Start of DATA RECORDS

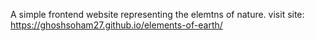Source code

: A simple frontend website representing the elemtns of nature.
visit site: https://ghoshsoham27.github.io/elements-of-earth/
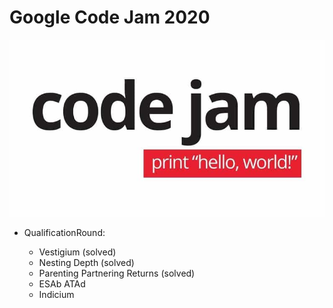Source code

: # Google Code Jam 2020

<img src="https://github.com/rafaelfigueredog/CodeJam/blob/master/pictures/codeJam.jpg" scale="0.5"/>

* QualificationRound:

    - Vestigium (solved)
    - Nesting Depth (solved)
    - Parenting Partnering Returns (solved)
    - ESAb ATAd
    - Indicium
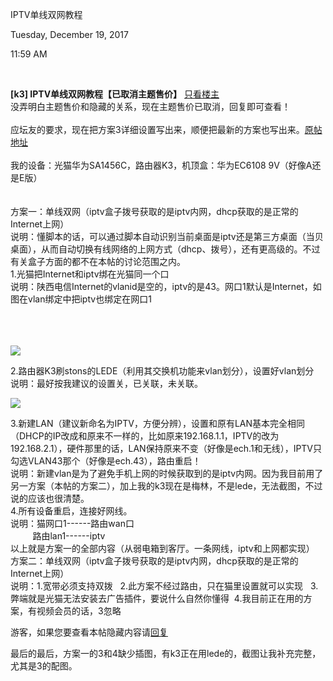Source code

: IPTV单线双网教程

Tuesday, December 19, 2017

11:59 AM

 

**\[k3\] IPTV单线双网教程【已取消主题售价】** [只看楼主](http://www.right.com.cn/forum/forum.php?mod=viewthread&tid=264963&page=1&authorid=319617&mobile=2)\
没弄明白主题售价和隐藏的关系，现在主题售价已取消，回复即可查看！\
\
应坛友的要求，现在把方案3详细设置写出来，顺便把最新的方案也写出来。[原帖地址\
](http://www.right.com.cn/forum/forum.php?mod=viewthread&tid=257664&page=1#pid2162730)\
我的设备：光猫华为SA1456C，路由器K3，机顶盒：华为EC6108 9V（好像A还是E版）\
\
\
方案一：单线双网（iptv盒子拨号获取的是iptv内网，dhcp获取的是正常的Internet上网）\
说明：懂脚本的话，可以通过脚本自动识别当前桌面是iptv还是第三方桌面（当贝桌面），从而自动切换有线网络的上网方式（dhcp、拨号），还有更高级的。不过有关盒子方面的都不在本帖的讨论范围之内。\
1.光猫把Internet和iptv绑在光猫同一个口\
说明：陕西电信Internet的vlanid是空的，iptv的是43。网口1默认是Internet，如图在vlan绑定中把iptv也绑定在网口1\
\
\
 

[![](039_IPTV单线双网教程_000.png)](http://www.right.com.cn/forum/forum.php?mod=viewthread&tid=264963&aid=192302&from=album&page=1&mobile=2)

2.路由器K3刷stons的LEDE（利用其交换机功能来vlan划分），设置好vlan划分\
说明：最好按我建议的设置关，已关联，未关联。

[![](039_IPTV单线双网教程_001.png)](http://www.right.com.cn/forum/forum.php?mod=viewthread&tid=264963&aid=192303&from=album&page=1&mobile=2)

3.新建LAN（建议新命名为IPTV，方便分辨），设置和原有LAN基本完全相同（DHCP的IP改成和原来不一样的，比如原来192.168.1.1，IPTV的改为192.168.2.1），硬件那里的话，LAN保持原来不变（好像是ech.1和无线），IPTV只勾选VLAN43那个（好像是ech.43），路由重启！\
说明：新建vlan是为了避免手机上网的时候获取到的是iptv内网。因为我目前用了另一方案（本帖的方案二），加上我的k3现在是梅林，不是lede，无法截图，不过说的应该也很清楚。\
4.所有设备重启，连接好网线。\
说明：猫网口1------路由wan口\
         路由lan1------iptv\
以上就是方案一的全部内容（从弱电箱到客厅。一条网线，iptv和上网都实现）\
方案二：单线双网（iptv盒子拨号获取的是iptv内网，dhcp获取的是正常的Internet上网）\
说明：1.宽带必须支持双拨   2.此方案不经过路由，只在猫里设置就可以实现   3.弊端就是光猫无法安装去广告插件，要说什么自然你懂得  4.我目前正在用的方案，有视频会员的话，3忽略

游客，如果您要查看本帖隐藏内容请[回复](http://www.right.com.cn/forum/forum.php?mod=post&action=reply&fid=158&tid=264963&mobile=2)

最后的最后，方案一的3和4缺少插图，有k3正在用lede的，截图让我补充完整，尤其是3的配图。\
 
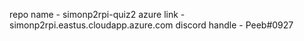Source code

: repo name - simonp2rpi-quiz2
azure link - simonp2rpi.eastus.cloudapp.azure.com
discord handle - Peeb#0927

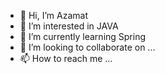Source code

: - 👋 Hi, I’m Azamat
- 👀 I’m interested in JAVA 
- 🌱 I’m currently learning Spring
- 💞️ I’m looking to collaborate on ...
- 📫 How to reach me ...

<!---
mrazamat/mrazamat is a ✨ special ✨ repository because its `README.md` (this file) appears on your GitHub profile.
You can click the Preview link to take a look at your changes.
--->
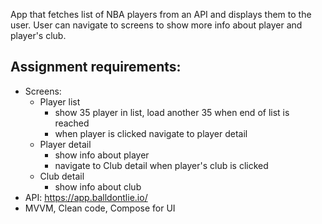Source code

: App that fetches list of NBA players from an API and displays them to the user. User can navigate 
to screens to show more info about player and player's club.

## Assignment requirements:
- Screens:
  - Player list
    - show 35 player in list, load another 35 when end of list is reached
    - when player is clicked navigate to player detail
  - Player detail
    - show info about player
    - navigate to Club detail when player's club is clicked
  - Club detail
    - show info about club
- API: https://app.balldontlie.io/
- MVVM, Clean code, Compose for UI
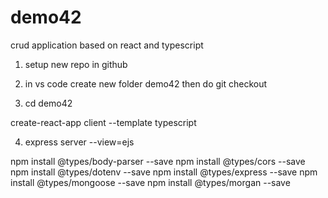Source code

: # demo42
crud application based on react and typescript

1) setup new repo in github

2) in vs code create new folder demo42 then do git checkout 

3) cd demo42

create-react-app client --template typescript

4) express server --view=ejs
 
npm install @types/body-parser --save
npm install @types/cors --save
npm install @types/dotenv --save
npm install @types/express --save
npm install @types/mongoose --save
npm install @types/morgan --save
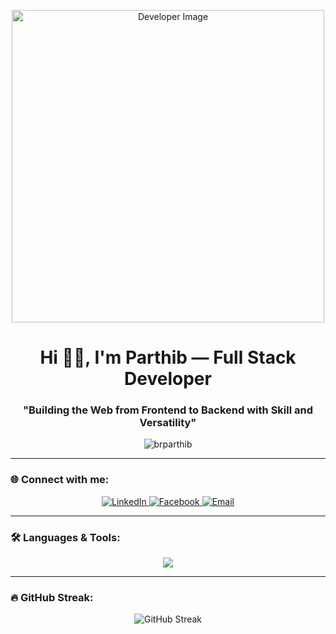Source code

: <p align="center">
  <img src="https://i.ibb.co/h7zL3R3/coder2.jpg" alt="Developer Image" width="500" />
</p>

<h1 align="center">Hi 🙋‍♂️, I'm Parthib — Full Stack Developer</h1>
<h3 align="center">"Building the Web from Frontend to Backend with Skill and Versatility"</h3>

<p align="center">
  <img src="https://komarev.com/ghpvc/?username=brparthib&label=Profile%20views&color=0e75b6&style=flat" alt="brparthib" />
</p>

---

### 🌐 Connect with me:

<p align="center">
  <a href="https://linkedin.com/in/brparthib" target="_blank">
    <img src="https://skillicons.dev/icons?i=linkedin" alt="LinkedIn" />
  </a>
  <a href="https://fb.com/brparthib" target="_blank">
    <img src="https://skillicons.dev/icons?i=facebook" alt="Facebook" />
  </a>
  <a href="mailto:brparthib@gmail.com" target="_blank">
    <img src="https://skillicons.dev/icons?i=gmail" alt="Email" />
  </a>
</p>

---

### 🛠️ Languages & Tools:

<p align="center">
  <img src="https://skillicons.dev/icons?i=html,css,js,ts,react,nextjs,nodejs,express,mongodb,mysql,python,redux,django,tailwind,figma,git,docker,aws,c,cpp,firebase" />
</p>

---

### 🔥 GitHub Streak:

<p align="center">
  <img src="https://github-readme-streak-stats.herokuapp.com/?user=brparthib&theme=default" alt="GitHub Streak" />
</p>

End of DATA RECORDS

• EXERCISE DESCRIPTION
Exact reproduction of the entries above is required, with pictures excluded.

• ANSWER TO THIS EXERCISE
Source code

: A simple frontend website representing the elemtns of nature.
visit site: https://ghoshsoham27.github.io/elements-of-earth/
Source code

: # Google Code Jam 2020

<img src="https://github.com/rafaelfigueredog/CodeJam/blob/master/pictures/codeJam.jpg" scale="0.5"/>

* QualificationRound:

    - Vestigium (solved)
    - Nesting Depth (solved)
    - Parenting Partnering Returns (solved)
    - ESAb ATAd
    - Indicium
Source code

: IPTV单线双网教程

Tuesday, December 19, 2017

11:59 AM

 

**\[k3\] IPTV单线双网教程【已取消主题售价】** [只看楼主](http://www.right.com.cn/forum/forum.php?mod=viewthread&tid=264963&page=1&authorid=319617&mobile=2)\
没弄明白主题售价和隐藏的关系，现在主题售价已取消，回复即可查看！\
\
应坛友的要求，现在把方案3详细设置写出来，顺便把最新的方案也写出来。[原帖地址\
](http://www.right.com.cn/forum/forum.php?mod=viewthread&tid=257664&page=1#pid2162730)\
我的设备：光猫华为SA1456C，路由器K3，机顶盒：华为EC6108 9V（好像A还是E版）\
\
\
方案一：单线双网（iptv盒子拨号获取的是iptv内网，dhcp获取的是正常的Internet上网）\
说明：懂脚本的话，可以通过脚本自动识别当前桌面是iptv还是第三方桌面（当贝桌面），从而自动切换有线网络的上网方式（dhcp、拨号），还有更高级的。不过有关盒子方面的都不在本帖的讨论范围之内。\
1.光猫把Internet和iptv绑在光猫同一个口\
说明：陕西电信Internet的vlanid是空的，iptv的是43。网口1默认是Internet，如图在vlan绑定中把iptv也绑定在网口1\
\
\
 

[![](039_IPTV单线双网教程_000.png)](http://www.right.com.cn/forum/forum.php?mod=viewthread&tid=264963&aid=192302&from=album&page=1&mobile=2)

2.路由器K3刷stons的LEDE（利用其交换机功能来vlan划分），设置好vlan划分\
说明：最好按我建议的设置关，已关联，未关联。

[![](039_IPTV单线双网教程_001.png)](http://www.right.com.cn/forum/forum.php?mod=viewthread&tid=264963&aid=192303&from=album&page=1&mobile=2)

3.新建LAN（建议新命名为IPTV，方便分辨），设置和原有LAN基本完全相同（DHCP的IP改成和原来不一样的，比如原来192.168.1.1，IPTV的改为192.168.2.1），硬件那里的话，LAN保持原来不变（好像是ech.1和无线），IPTV只勾选VLAN43那个（好像是ech.43），路由重启！\
说明：新建vlan是为了避免手机上网的时候获取到的是iptv内网。因为我目前用了另一方案（本帖的方案二），加上我的k3现在是梅林，不是lede，无法截图，不过说的应该也很清楚。\
4.所有设备重启，连接好网线。\
说明：猫网口1------路由wan口\
         路由lan1------iptv\
以上就是方案一的全部内容（从弱电箱到客厅。一条网线，iptv和上网都实现）\
方案二：单线双网（iptv盒子拨号获取的是iptv内网，dhcp获取的是正常的Internet上网）\
说明：1.宽带必须支持双拨   2.此方案不经过路由，只在猫里设置就可以实现   3.弊端就是光猫无法安装去广告插件，要说什么自然你懂得  4.我目前正在用的方案，有视频会员的话，3忽略

游客，如果您要查看本帖隐藏内容请[回复](http://www.right.com.cn/forum/forum.php?mod=post&action=reply&fid=158&tid=264963&mobile=2)

最后的最后，方案一的3和4缺少插图，有k3正在用lede的，截图让我补充完整，尤其是3的配图。\
 
Source code

: repo name - simonp2rpi-quiz2
azure link - simonp2rpi.eastus.cloudapp.azure.com
discord handle - Peeb#0927

Source code

: - 👋 Hi, I’m Azamat
- 👀 I’m interested in JAVA 
- 🌱 I’m currently learning Spring
- 💞️ I’m looking to collaborate on ...
- 📫 How to reach me ...

<!---
mrazamat/mrazamat is a ✨ special ✨ repository because its `README.md` (this file) appears on your GitHub profile.
You can click the Preview link to take a look at your changes.
--->
Source code

: App that fetches list of NBA players from an API and displays them to the user. User can navigate 
to screens to show more info about player and player's club.

## Assignment requirements:
- Screens:
  - Player list
    - show 35 player in list, load another 35 when end of list is reached
    - when player is clicked navigate to player detail
  - Player detail
    - show info about player
    - navigate to Club detail when player's club is clicked
  - Club detail
    - show info about club
- API: https://app.balldontlie.io/
- MVVM, Clean code, Compose for UI
Source code

: # demo42
crud application based on react and typescript

1) setup new repo in github

2) in vs code create new folder demo42 then do git checkout 

3) cd demo42

create-react-app client --template typescript

4) express server --view=ejs
 
npm install @types/body-parser --save
npm install @types/cors --save
npm install @types/dotenv --save
npm install @types/express --save
npm install @types/mongoose --save
npm install @types/morgan --save
Source code

: <p align="center">
  <img src="https://i.ibb.co/h7zL3R3/coder2.jpg" alt="Developer Image" width="500" />
</p>

<h1 align="center">Hi 🙋‍♂️, I'm Parthib — Full Stack Developer</h1>
<h3 align="center">"Building the Web from Frontend to Backend with Skill and Versatility"</h3>

<p align="center">
  <img src="https://komarev.com/ghpvc/?username=brparthib&label=Profile%20views&color=0e75b6&style=flat" alt="brparthib" />
</p>

---

### 🌐 Connect with me:

<p align="center">
  <a href="https://linkedin.com/in/brparthib" target="_blank">
    <img src="https://skillicons.dev/icons?i=linkedin" alt="LinkedIn" />
  </a>
  <a href="https://fb.com/brparthib" target="_blank">
    <img src="https://skillicons.dev/icons?i=facebook" alt="Facebook" />
  </a>
  <a href="mailto:brparthib@gmail.com" target="_blank">
    <img src="https://skillicons.dev/icons?i=gmail" alt="Email" />
  </a>
</p>

---

### 🛠️ Languages & Tools:

<p align="center">
  <img src="https://skillicons.dev/icons?i=html,css,js,ts,react,nextjs,nodejs,express,mongodb,mysql,python,redux,django,tailwind,figma,git,docker,aws,c,cpp,firebase" />
</p>

---

### 🔥 GitHub Streak:

<p align="center">
  <img src="https://github-readme-streak-stats.herokuapp.com/?user=brparthib&theme=default" alt="GitHub Streak" />
</p>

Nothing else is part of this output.